Introgressione genetica da fughe e rilasci di allevamento. In tutta la Cina si è sviluppata una grande industria di allevamento commerciale, che detiene milioni di animali; nella sola provincia dello Shaanxi, nel 2012 gli allevamenti autorizzati ospitavano circa 2,6 milioni di salamandre [Cunningham et al. 2016]. Questi impianti mescolano animali di diversi lignaggi genetici — e quindi di specie diverse — e i rilasci di "ripopolamento" sponsorizzati dal governo di esemplari d'allevamento in natura, spesso senza screening sanitario né gestione genetica, rischiano di sommergere le restanti popolazioni selvatiche con genotipi ibridi e non locali [Cunningham et al. 2016; Yan et al. 2018]. Tali rilasci possono arrecare più danni che benefici alla conservazione selvatica genuina [Cunningham et al. 2016].
Continuo prelievo dalla natura per gli allevamenti. Nonostante la protezione legale, gli individui catturati in natura continuano a entrare nell'industria dell'allevamento perché la riproduzione in cattività è difficile e gli allevamenti cercano fondatori robusti; gli animali bracconati sequestrati vengono frequentemente trasferiti agli allevamenti anziché rilasciati, il che può sostenere inavvertitamente l'incentivo al bracconaggio [Cunningham et al. 2016].
Degrado dell'habitat e malattie. La costruzione di dighe, l'inquinamento idrico e il danneggiamento degli habitat fluviali riducono ulteriormente l'acqua fresca, pulita e ricca di ossigeno di cui la specie necessita. Il ranavirus e altri patogeni circolano ampiamente nell'ambiente denso e con scarsa biosicurezza degli allevamenti e possono essere trasmessi agli animali selvatici attraverso fughe e rilasci [Cunningham et al. 2016].
Cosa si sta Facendo
Chiarimento tassonomico per la conservazione. Uno sforzo recente centrale è stato quello di risolvere il complesso di specie affinché la conservazione possa essere indirizzata verso unità biologiche reali. I ricercatori sostengono che le specie senza nome non possono essere incorporate nei quadri di conservazione nazionali o internazionali, e hanno chiesto la descrizione formale urgente di tutti i lignaggi in modo che ciascuno possa essere valutato e protetto individualmente [Marr et al. 2024].

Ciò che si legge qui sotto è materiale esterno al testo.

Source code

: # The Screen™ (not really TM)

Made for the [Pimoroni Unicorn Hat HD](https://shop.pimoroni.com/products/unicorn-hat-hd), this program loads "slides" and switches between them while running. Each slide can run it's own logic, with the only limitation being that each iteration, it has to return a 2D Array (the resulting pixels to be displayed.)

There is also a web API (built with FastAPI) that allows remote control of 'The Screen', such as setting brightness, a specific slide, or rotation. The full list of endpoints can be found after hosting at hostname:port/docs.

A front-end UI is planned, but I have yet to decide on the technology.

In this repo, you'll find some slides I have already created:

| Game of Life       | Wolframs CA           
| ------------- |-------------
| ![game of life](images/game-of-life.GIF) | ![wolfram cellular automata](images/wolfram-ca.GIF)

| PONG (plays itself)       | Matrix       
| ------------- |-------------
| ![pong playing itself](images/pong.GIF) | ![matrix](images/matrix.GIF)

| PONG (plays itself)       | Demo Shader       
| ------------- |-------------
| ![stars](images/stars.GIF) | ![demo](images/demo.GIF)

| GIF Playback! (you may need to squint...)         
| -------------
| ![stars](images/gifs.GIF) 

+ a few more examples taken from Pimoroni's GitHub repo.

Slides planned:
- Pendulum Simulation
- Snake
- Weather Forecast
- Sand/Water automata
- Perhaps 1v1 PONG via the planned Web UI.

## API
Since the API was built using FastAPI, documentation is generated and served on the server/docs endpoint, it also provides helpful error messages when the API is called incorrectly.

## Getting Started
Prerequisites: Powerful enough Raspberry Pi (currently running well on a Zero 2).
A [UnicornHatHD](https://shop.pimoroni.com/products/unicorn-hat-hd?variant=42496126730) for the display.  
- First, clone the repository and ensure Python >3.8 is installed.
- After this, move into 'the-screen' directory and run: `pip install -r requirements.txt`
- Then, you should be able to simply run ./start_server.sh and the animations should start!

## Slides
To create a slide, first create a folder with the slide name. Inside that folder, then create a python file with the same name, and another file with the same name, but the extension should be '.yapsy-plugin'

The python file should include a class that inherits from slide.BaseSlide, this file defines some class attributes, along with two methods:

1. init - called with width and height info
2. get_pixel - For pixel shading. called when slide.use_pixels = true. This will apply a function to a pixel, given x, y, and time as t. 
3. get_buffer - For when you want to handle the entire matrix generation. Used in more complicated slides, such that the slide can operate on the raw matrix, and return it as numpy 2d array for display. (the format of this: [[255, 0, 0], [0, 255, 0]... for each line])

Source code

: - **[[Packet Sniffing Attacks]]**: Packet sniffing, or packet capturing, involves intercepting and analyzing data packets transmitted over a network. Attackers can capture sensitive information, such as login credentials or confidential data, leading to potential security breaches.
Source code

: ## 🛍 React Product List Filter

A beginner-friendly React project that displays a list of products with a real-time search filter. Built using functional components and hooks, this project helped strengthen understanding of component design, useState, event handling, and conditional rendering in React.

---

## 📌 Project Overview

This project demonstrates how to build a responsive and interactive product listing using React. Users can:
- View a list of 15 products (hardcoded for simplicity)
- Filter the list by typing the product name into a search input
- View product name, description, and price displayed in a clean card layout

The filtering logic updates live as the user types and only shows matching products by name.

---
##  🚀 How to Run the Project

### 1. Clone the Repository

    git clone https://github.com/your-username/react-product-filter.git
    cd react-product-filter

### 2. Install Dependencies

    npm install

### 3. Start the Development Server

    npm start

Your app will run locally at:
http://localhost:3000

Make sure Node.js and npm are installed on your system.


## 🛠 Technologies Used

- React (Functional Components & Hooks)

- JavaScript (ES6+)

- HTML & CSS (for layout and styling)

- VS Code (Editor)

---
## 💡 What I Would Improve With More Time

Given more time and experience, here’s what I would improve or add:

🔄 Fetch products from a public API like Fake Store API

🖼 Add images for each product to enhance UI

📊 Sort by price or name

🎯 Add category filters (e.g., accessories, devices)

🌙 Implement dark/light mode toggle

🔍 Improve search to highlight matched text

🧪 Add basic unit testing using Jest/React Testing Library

Protezione delle popolazioni genuinamente selvatiche. La descrizione del 2022 di Andrias jiangxiensis si è basata sulla scoperta, dopo 18 mesi di monitoraggio, di una popolazione selvatica geneticamente pura e in riproduzione all'interno di una riserva naturale chiusa nella provincia del Jiangxi — l'unica tale popolazione confermata nota e una priorità fondamentale per la protezione in situ [Chai et al. 2022]. L'identificazione nel 2024 di individui di A. sligoi in collezioni ex situ (in cattività) offre analogamente un punto di partenza per un programma di recupero geneticamente gestito per quella specie [Yan et al. 2024].
Scienza ex situ e di reintroduzione. Organizzazioni conservazionistiche tra cui la Zoological Society of London (ZSL), in collaborazione con partner cinesi, hanno condotto indagini su popolazioni e malattie, programmi di gestione in cattività e studi sui metodi di reintroduzione, insieme a un piano d'azione per la conservazione del gruppo già pubblicato [Tapley et al. 2021; Cunningham et al. 2016]. Questo lavoro sottolinea che qualsiasi rilascio deve utilizzare animali sottoposti a screening sanitario, geneticamente appropriati (con corrispondenza locale) e con monitoraggio post-rilascio — l'opposto del ripopolamento non gestito che attualmente minaccia le popolazioni selvatiche [Cunningham et al. 2016].
Protezione legale. La specie è protetta dalla legge cinese ed è inclusa nell'Appendice I CITES, che vieta il commercio internazionale a scopo commerciale [CITES 2024].
Come i Lettori Possono Aiutare
Non consumare né acquistare prodotti derivati da salamandre giganti di provenienza selvatica. La domanda di questo animale come cibo di lusso è la causa diretta del suo declino; rifiutare tali prodotti e scoraggiarne il consumo riduce direttamente tale pressione [Tapley et al. 2021].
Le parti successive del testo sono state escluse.